For decades there was a lively debate over the best source of animal power- the horse, the mule, or the ox. By 1880, the mule was the dominant choice in South Carolina. Southern farmers had resisted producing their own mules, preferring to purchase them, with the majority shipped in from Kentucky and Tennessee. The typical cotton farm, 1865-1950, used mule power. One farmer with two mules could plow 16 acres a day. (With a tractor he could plow 45 acres a day, but tractors were too expensive for poor farmers who only had 40 acres.
In January, 2010, Senate Bill No. 1030 (SB1030) was introduced in the South Carolina State Senate. It proposed that that marsh tacky be adopted as the state's official heritage horse. It was passed by a vote of the Senate on April 20, 2010 and then sent to the House for consideration. In the House, SB1030 was amended to add the mule as the official state heritage work animal. Because the House added the mule to the bill, passed by the Senate in its original form, the amended SB1030 had to be returned to the Senate for another review. The Senate accepted the amended bill, now adopting the marsh tacky as the official heritage horse and the mule as the official heritage work animal.

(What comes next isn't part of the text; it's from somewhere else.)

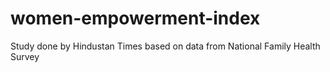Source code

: # women-empowerment-index
Study done by Hindustan Times based on data from National Family Health Survey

When Governor Mark Sanford signed SB1030 on June 11, 2010, the mule was adopted as South Carolina's official state heritage work animal along with the adoption of the marsh tacky as the state's official heritage horse
Mules were rejected by northern farmers, who used a combination of horses and oxen. They were popular in the South.
Historically, they were the most important farm animal in the South. Since 1950, cotton picking machines and tractors have replaced virtually all working mules, but they are still raised by hobbyists.

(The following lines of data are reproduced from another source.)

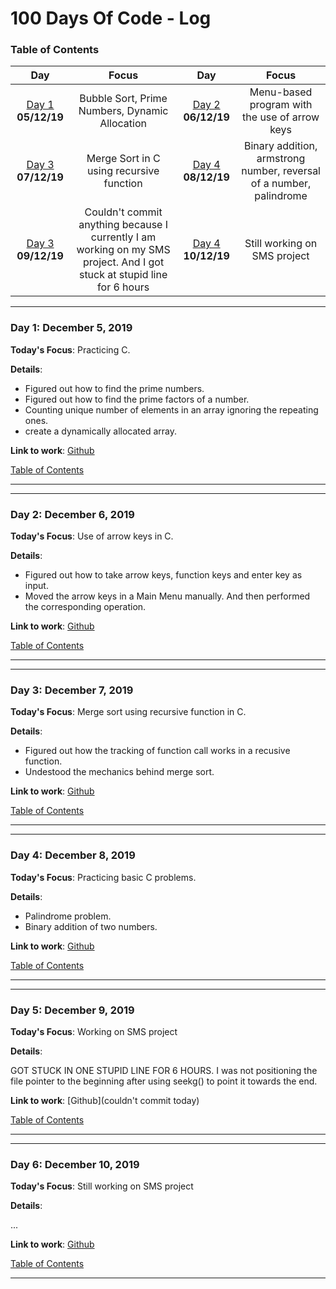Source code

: 
# 100 Days Of Code - Log
<a name="toc"></a>
### Table of Contents 
|Day|Focus|Day|Focus|
|:---:|:-----:|:---:|:-----:|
|[Day 1](#day-1) **05/12/19**|Bubble Sort, Prime Numbers, Dynamic Allocation|[Day 2](#day-2) **06/12/19**|Menu-based program with the use of arrow keys|
|[Day 3](#day-3) **07/12/19**|Merge Sort in C using recursive function|[Day 4](#day-4) **08/12/19**|Binary addition, armstrong number, reversal of a number, palindrome|
|[Day 3](#day-5) **09/12/19**|Couldn't commit anything because I currently I am working on my SMS project. And I got stuck at stupid line for 6 hours|[Day 4](#day-6) **10/12/19**|Still working on SMS project|


----------
<a name="day-1"></a>
### Day 1: December 5, 2019 

**Today's Focus**: Practicing C.

**Details**:

 - Figured out how to find the prime numbers.
 - Figured out how to find the prime factors of a number.
 - Counting unique number of elements in an array ignoring the repeating ones.
 - create a dynamically allocated array.
 
**Link to work**: [Github](https://github.com/getemratan/C-Programs/blob/master/UniquePrimeFactor.c)

[Table of Contents](#toc)

----------
----------
<a name="day-2"></a>
### Day 2: December 6, 2019 

**Today's Focus**: Use of arrow keys in C.

**Details**:

 - Figured out how to take arrow keys, function keys and enter key as input.
 - Moved the arrow keys in a Main Menu manually. And then performed the corresponding operation.
 
**Link to work**: [Github](https://github.com/getemratan/C-Programs/blob/master/MenuWithArrow.c)

[Table of Contents](#toc)

----------
----------
<a name="day-3"></a>
### Day 3: December 7, 2019 

**Today's Focus**: Merge sort using recursive function in C.

**Details**:

 - Figured out how the tracking of function call works in a recusive function.
 - Undestood the mechanics behind merge sort.
 
**Link to work**: [Github](https://github.com/getemratan/C-Programs/MergeSort.c)

[Table of Contents](#toc)

----------
----------
<a name="day-4"></a>
### Day 4: December 8, 2019 

**Today's Focus**: Practicing basic C problems.

**Details**:

 - Palindrome problem.
 - Binary addition of two numbers.
 
**Link to work**: [Github](https://github.com/getemratan/C-Programs/blob/master/BinaryAddition.c)

[Table of Contents](#toc)

----------
----------
<a name="day-5"></a>
### Day 5: December 9, 2019 

**Today's Focus**: Working on SMS project

**Details**:

GOT STUCK IN ONE STUPID LINE FOR 6 HOURS. 
I was not positioning the file pointer to the beginning after using seekg() to point it towards the end.
 
**Link to work**: [Github](couldn't commit today)

[Table of Contents](#toc)

----------
----------
<a name="day-6"></a>
### Day 6: December 10, 2019 

**Today's Focus**: Still working on SMS project

**Details**:

...
 
**Link to work**: [Github](...)

[Table of Contents](#toc)

----------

Southern farmers made the mule their preferred draft animal in the South during the 1860s-1920s, primarily because it fit better with the region's geography. Mules better withstood the heat of summer, and their smaller size and hooves were well suited for such crops as cotton, tobacco, and sugar. The character of soils and climate in the lower South hindered the creation of pastures, so mule breeding tended to concentrate in the border states of Missouri, Kentucky, and Tennessee.

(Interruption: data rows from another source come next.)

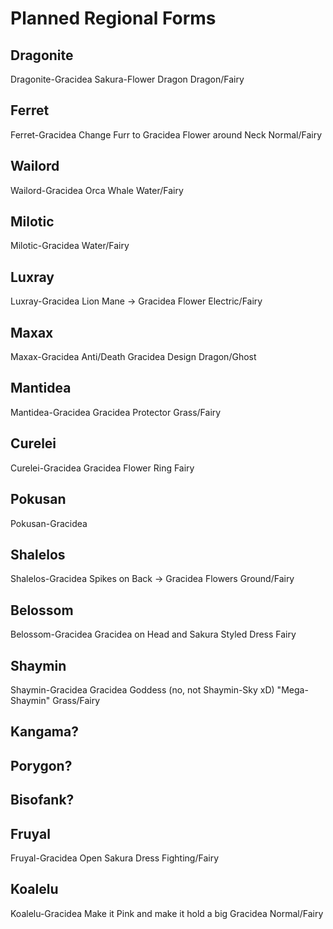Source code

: # Planned Regional Forms

## Dragonite
Dragonite-Gracidea
Sakura-Flower Dragon
Dragon/Fairy

## Ferret
Ferret-Gracidea
Change Furr to Gracidea Flower around Neck
Normal/Fairy

## Wailord
Wailord-Gracidea
Orca Whale
Water/Fairy

## Milotic
Milotic-Gracidea
Water/Fairy

## Luxray
Luxray-Gracidea
Lion Mane -> Gracidea Flower
Electric/Fairy

## Maxax
Maxax-Gracidea
Anti/Death Gracidea Design
Dragon/Ghost

## Mantidea
Mantidea-Gracidea
Gracidea Protector
Grass/Fairy

## Curelei
Curelei-Gracidea
Gracidea Flower Ring
Fairy

## Pokusan
Pokusan-Gracidea

## Shalelos
Shalelos-Gracidea
Spikes on Back -> Gracidea Flowers
Ground/Fairy

## Belossom
Belossom-Gracidea
Gracidea on Head and Sakura Styled Dress
Fairy

## Shaymin
Shaymin-Gracidea
Gracidea Goddess (no, not Shaymin-Sky xD)
"Mega-Shaymin"
Grass/Fairy

## Kangama?

## Porygon?

## Bisofank?

## Fruyal
Fruyal-Gracidea
Open Sakura Dress
Fighting/Fairy

## Koalelu
Koalelu-Gracidea
Make it Pink and make it hold a big Gracidea
Normal/Fairy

The mule has characteristics of both parents. It has the long ears, tufted tail, and slender legs and hoofs of the donkey, but in coat, shape height and weight is more like the larger horse. Like the donkey, it brays when the horse neighs and has an obstinate, cautious disposition. The tail is always different; horses have a short tailbone with long hair, while mules have a long tailbone with a tassel at the end.
Mules on average are 15-17 hands tall and weigh 1,100 to 1,400 pounds.
While the mule pulls more slowly than the horse, it is more sure-footed and works better under difficult conditions. It is peculiar in many ways and difficult to handle. The owner usually waits until the mule is fully mature (about 5 years old) before assigning heavy work duties.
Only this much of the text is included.